Howdy sort-of neighbor! I wish I had your power and w/Kg numbers

I started a new commute in March, went from 4 miles, mostly W&OD to slight rolling 10 - 12 miles 1-way depending on how much of the traffic on Centreville Rd between Herndon & Chantilly I want to deal with. What I did:
- 2x week, usually Tue & Thur: make at least one of the 2 rides that day an interval or steady-state session; the traffic lights usually force me into a 3-6 min interval with a forced rest at the stop lights. Adjust by a day if weather or work is going to get in the way. If I'm on the commuter bike (no power data), go by feel or try to practice some other aspect of my riding.
- Sat/Sun: Intense indoor session, or since early April, long ride; throw in some hard extended efforts or hill climbs depending on route. If I go Saturday, Sunday will be an easier ride of off day depending on family obligations.
- Other days: take it easier on commute unless I feel particularly firksy that trip.
- Because I am a numbers fiend, I started tracking data on each commute - time, distance, averages for HR, power, and after I load it into Training Peaks, their estimate (power or HR-based depending on the bike) for TSS. I also started plotting the TSS data and calculating training loads (per Coggans & Howard's Training With Power, algorithm is also explained on the Training Peaks site). I believe the pay version of TP calculates this for you, but I didn't want to spend that much at this point. Golden Cheetah is free (as in beer) but only calculates a training load if it has power data.
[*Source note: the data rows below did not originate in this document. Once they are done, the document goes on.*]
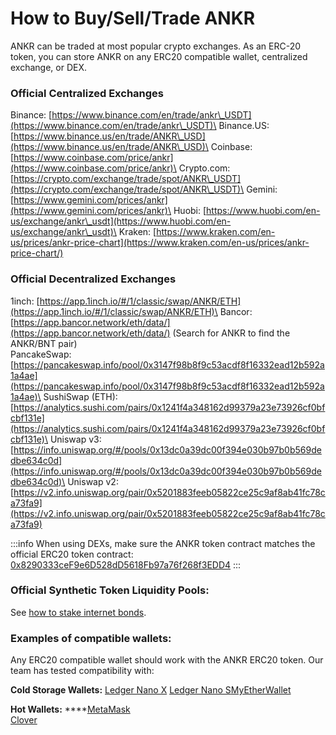 # How to Buy/Sell/Trade ANKR

ANKR can be traded at most popular crypto exchanges. As an ERC-20 token, you can store ANKR on any ERC20 compatible wallet, centralized exchange, or DEX.

### Official Centralized Exchanges

Binance: [https://www.binance.com/en/trade/ankr\_USDT](https://www.binance.com/en/trade/ankr\_USDT)\
Binance.US: [https://www.binance.us/en/trade/ANKR\_USD](https://www.binance.us/en/trade/ANKR\_USD)\
Coinbase: [https://www.coinbase.com/price/ankr](https://www.coinbase.com/price/ankr)\
Crypto.com: [https://crypto.com/exchange/trade/spot/ANKR\_USDT](https://crypto.com/exchange/trade/spot/ANKR\_USDT)\
Gemini: [https://www.gemini.com/prices/ankr](https://www.gemini.com/prices/ankr)\
Huobi: [https://www.huobi.com/en-us/exchange/ankr\_usdt](https://www.huobi.com/en-us/exchange/ankr\_usdt)\
Kraken: [https://www.kraken.com/en-us/prices/ankr-price-chart](https://www.kraken.com/en-us/prices/ankr-price-chart/)

### Official Decentralized Exchanges

1inch: [https://app.1inch.io/#/1/classic/swap/ANKR/ETH](https://app.1inch.io/#/1/classic/swap/ANKR/ETH)\
Bancor: [https://app.bancor.network/eth/data/](https://app.bancor.network/eth/data/) (Search for ANKR to find the ANKR/BNT pair)\
PancakeSwap: [https://pancakeswap.info/pool/0x3147f98b8f9c53acdf8f16332ead12b592a1a4ae](https://pancakeswap.info/pool/0x3147f98b8f9c53acdf8f16332ead12b592a1a4ae)\
SushiSwap (ETH): [https://analytics.sushi.com/pairs/0x1241f4a348162d99379a23e73926cf0bfcbf131e](https://analytics.sushi.com/pairs/0x1241f4a348162d99379a23e73926cf0bfcbf131e)\
Uniswap v3: [https://info.uniswap.org/#/pools/0x13dc0a39dc00f394e030b97b0b569dedbe634c0d](https://info.uniswap.org/#/pools/0x13dc0a39dc00f394e030b97b0b569dedbe634c0d)\
Uniswap v2: [https://v2.info.uniswap.org/pair/0x5201883feeb05822ce25c9af8ab41fc78ca73fa9](https://v2.info.uniswap.org/pair/0x5201883feeb05822ce25c9af8ab41fc78ca73fa9)

:::info
When using DEXs, make sure the ANKR token contract matches the official ERC20 token contract: [0x8290333ceF9e6D528dD5618Fb97a76f268f3EDD4](https://etherscan.io/address/0x8290333ceF9e6D528dD5618Fb97a76f268f3EDD4)
:::

### Official Synthetic Token Liquidity Pools:

See [how to stake internet bonds](https://app.gitbook.com/@ankr/s/v2/earn-ankr-stakefi/internet-bonds/how-to-stake-internet-bonds).

### Examples of compatible wallets:

Any ERC20 compatible wallet should work with the ANKR ERC20 token. Our team has tested compatibility with:

**Cold Storage Wallets:**
[Ledger Nano X](https://shop.ledger.com/products/ledger-nano-x)
[Ledger Nano S](https://shop.ledger.com/products/ledger-nano-s)[MyEtherWallet ](https://www.myetherwallet.com)

**Hot Wallets:**
****[MetaMask](https://metamask.io)\
[Clover](https://chrome.google.com/webstore/detail/clover-wallet/nhnkbkgjikgcigadomkphalanndcapjk)
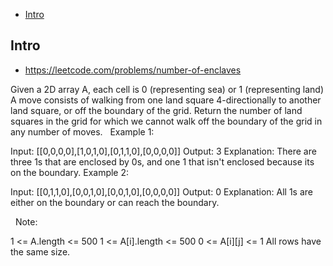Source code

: - [Intro](#intro)

## Intro

- https://leetcode.com/problems/number-of-enclaves

Given a 2D array A, each cell is 0 (representing sea) or 1 (representing land)
A move consists of walking from one land square 4-directionally to another land square, or off the boundary of the grid.
Return the number of land squares in the grid for which we cannot walk off the boundary of the grid in any number of moves.
 
Example 1:

Input: [[0,0,0,0],[1,0,1,0],[0,1,1,0],[0,0,0,0]]
Output: 3
Explanation: 
There are three 1s that are enclosed by 0s, and one 1 that isn't enclosed because its on the boundary.
Example 2:

Input: [[0,1,1,0],[0,0,1,0],[0,0,1,0],[0,0,0,0]]
Output: 0
Explanation: 
All 1s are either on the boundary or can reach the boundary.

 
Note:

1 <= A.length <= 500
1 <= A[i].length <= 500
0 <= A[i][j] <= 1
All rows have the same size.
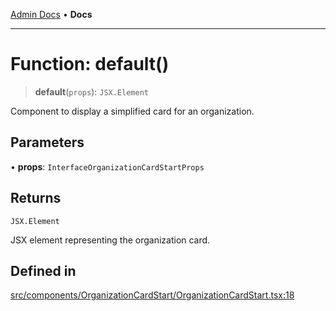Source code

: [Admin Docs](/) • **Docs**

***

# Function: default()

> **default**(`props`): `JSX.Element`

Component to display a simplified card for an organization.

## Parameters

• **props**: `InterfaceOrganizationCardStartProps`

## Returns

`JSX.Element`

JSX element representing the organization card.

## Defined in

[src/components/OrganizationCardStart/OrganizationCardStart.tsx:18](https://github.com/PalisadoesFoundation/talawa-admin/blob/main/src/components/OrganizationCardStart/OrganizationCardStart.tsx#L18)
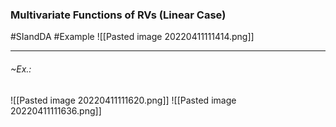 ### Multivariate Functions of RVs (Linear Case)
#SIandDA #Example
![[Pasted image 20220411111414.png]] 

---
###### ~Ex.:
![[Pasted image 20220411111620.png]]
![[Pasted image 20220411111636.png]]
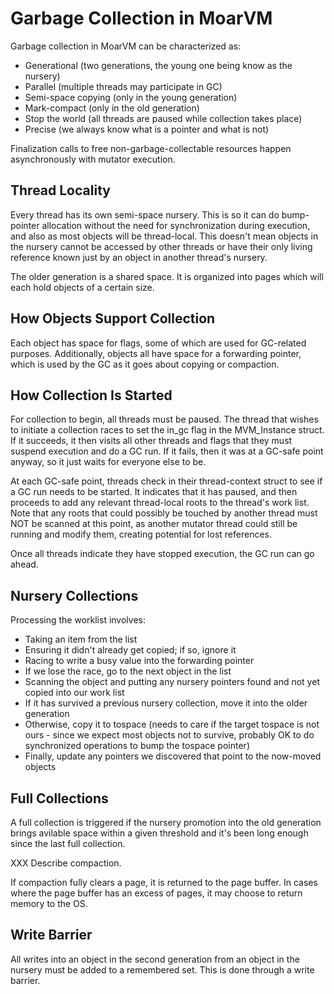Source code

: # Garbage Collection in MoarVM

Garbage collection in MoarVM can be characterized as:

* Generational (two generations, the young one being know as the nursery)
* Parallel (multiple threads may participate in GC)
* Semi-space copying (only in the young generation)
* Mark-compact (only in the old generation)
* Stop the world (all threads are paused while collection takes place)
* Precise (we always know what is a pointer and what is not)

Finalization calls to free non-garbage-collectable resources happen asynchronously
with mutator execution.

## Thread Locality
Every thread has its own semi-space nursery. This is so it can do bump-pointer
allocation without the need for synchronization during execution, and also as
most objects will be thread-local. This doesn't mean objects in the nursery
cannot be accessed by other threads or have their only living reference known
just by an object in another thread's nursery.

The older generation is a shared space. It is organized into pages which will
each hold objects of a certain size.

## How Objects Support Collection
Each object has space for flags, some of which are used for GC-related purposes.
Additionally, objects all have space for a forwarding pointer, which is used
by the GC as it goes about copying or compaction.

## How Collection Is Started
For collection to begin, all threads must be paused. The thread that wishes to
initiate a collection races to set the in_gc flag in the MVM_Instance struct.
If it succeeds, it then visits all other threads and flags that they must suspend
execution and do a GC run. If it fails, then it was at a GC-safe point anyway,
so it just waits for everyone else to be.

At each GC-safe point, threads check in their thread-context struct to see if a
GC run needs to be started. It indicates that it has paused, and then proceeds
to add any relevant thread-local roots to the thread's work list. Note that any
roots that could possibly be touched by another thread must NOT be scanned at this
point, as another mutator thread could still be running and modify them, creating
potential for lost references.

Once all threads indicate they have stopped execution, the GC run can go ahead.

## Nursery Collections
Processing the worklist involves:

* Taking an item from the list
* Ensuring it didn't already get copied; if so, ignore it
* Racing to write a busy value into the forwarding pointer
* If we lose the race, go to the next object in the list
* Scanning the object and putting any nursery pointers found and not yet copied into
  our work list
* If it has survived a previous nursery collection, move it into the older generation
* Otherwise, copy it to tospace (needs to care if the target tospace is not ours - since
  we expect most objects not to survive, probably OK to do synchronized operations to
  bump the tospace pointer)
* Finally, update any pointers we discovered that point to the now-moved objects

## Full Collections
A full collection is triggered if the nursery promotion into the old generation
brings avilable space within a given threshold and it's been long enough since the
last full collection.

XXX Describe compaction.

If compaction fully clears a page, it is returned to the page buffer. In cases
where the page buffer has an excess of pages, it may choose to return memory to
the OS.

## Write Barrier
All writes into an object in the second generation from an object in the nursery
must be added to a remembered set. This is done through a write barrier.
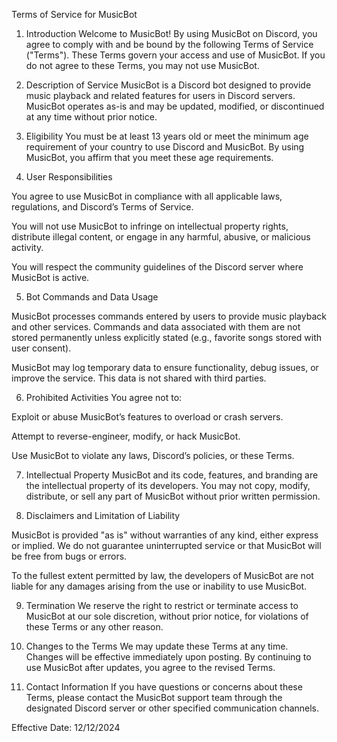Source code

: Terms of Service for MusicBot

1. Introduction
Welcome to MusicBot! By using MusicBot on Discord, you agree to comply with and be bound by the following Terms of Service ("Terms"). These Terms govern your access and use of MusicBot. If you do not agree to these Terms, you may not use MusicBot.

2. Description of Service
MusicBot is a Discord bot designed to provide music playback and related features for users in Discord servers. MusicBot operates as-is and may be updated, modified, or discontinued at any time without prior notice.

3. Eligibility
You must be at least 13 years old or meet the minimum age requirement of your country to use Discord and MusicBot. By using MusicBot, you affirm that you meet these age requirements.

4. User Responsibilities

You agree to use MusicBot in compliance with all applicable laws, regulations, and Discord’s Terms of Service.

You will not use MusicBot to infringe on intellectual property rights, distribute illegal content, or engage in any harmful, abusive, or malicious activity.

You will respect the community guidelines of the Discord server where MusicBot is active.

5. Bot Commands and Data Usage

MusicBot processes commands entered by users to provide music playback and other services. Commands and data associated with them are not stored permanently unless explicitly stated (e.g., favorite songs stored with user consent).

MusicBot may log temporary data to ensure functionality, debug issues, or improve the service. This data is not shared with third parties.

6. Prohibited Activities
You agree not to:

Exploit or abuse MusicBot’s features to overload or crash servers.

Attempt to reverse-engineer, modify, or hack MusicBot.

Use MusicBot to violate any laws, Discord’s policies, or these Terms.

7. Intellectual Property
MusicBot and its code, features, and branding are the intellectual property of its developers. You may not copy, modify, distribute, or sell any part of MusicBot without prior written permission.

8. Disclaimers and Limitation of Liability

MusicBot is provided "as is" without warranties of any kind, either express or implied. We do not guarantee uninterrupted service or that MusicBot will be free from bugs or errors.

To the fullest extent permitted by law, the developers of MusicBot are not liable for any damages arising from the use or inability to use MusicBot.

9. Termination
We reserve the right to restrict or terminate access to MusicBot at our sole discretion, without prior notice, for violations of these Terms or any other reason.

10. Changes to the Terms
We may update these Terms at any time. Changes will be effective immediately upon posting. By continuing to use MusicBot after updates, you agree to the revised Terms.

11. Contact Information
If you have questions or concerns about these Terms, please contact the MusicBot support team through the designated Discord server or other specified communication channels.

Effective Date: 12/12/2024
TP will estimate a training load from HR or avg HR data if that's all that you load in.
- It took me about a month to get accustomed to the new commute, there were some days I really felt beat up (and some of the March-April weather didn't help, either). Some weeks I did only one targeted day. I feel I can handle 2 hard days/week plus a big weekend ride OK now.
- The other days I can work on cadence, pedal technique, or just enjoying being on the bike (even if it's in DC area traffic!) and not paying gas, parking, transit fares, car tax, depreciation, ... You could, for example, work on spinning in a lower gear if increasing cadence is a goal. Just decide on a purpose for the day's commute, even if it's saving $$ for more bike swag.
- If more intense exertions are what you want to work on (bridging gaps, attacks, sprints), use traffic lights/stop signs as break points for going all-out on the hard days.
I've noticed a slight weight loss which is nice to get but wasn't an objective, as well as a steady decrease in riding time/speed increase on the commutes. Other than as a way to get the "training" aspect of the ride back towards an hour, I'm not considering lengthening the commute; I'd probably add to the route going home, just because I have more flexibility after work than before. My commute takes me past where one of the local weeknight group rides starts; if I can figure out where to leave my stuff for 2 hrs, I can use that for some extra hard riding.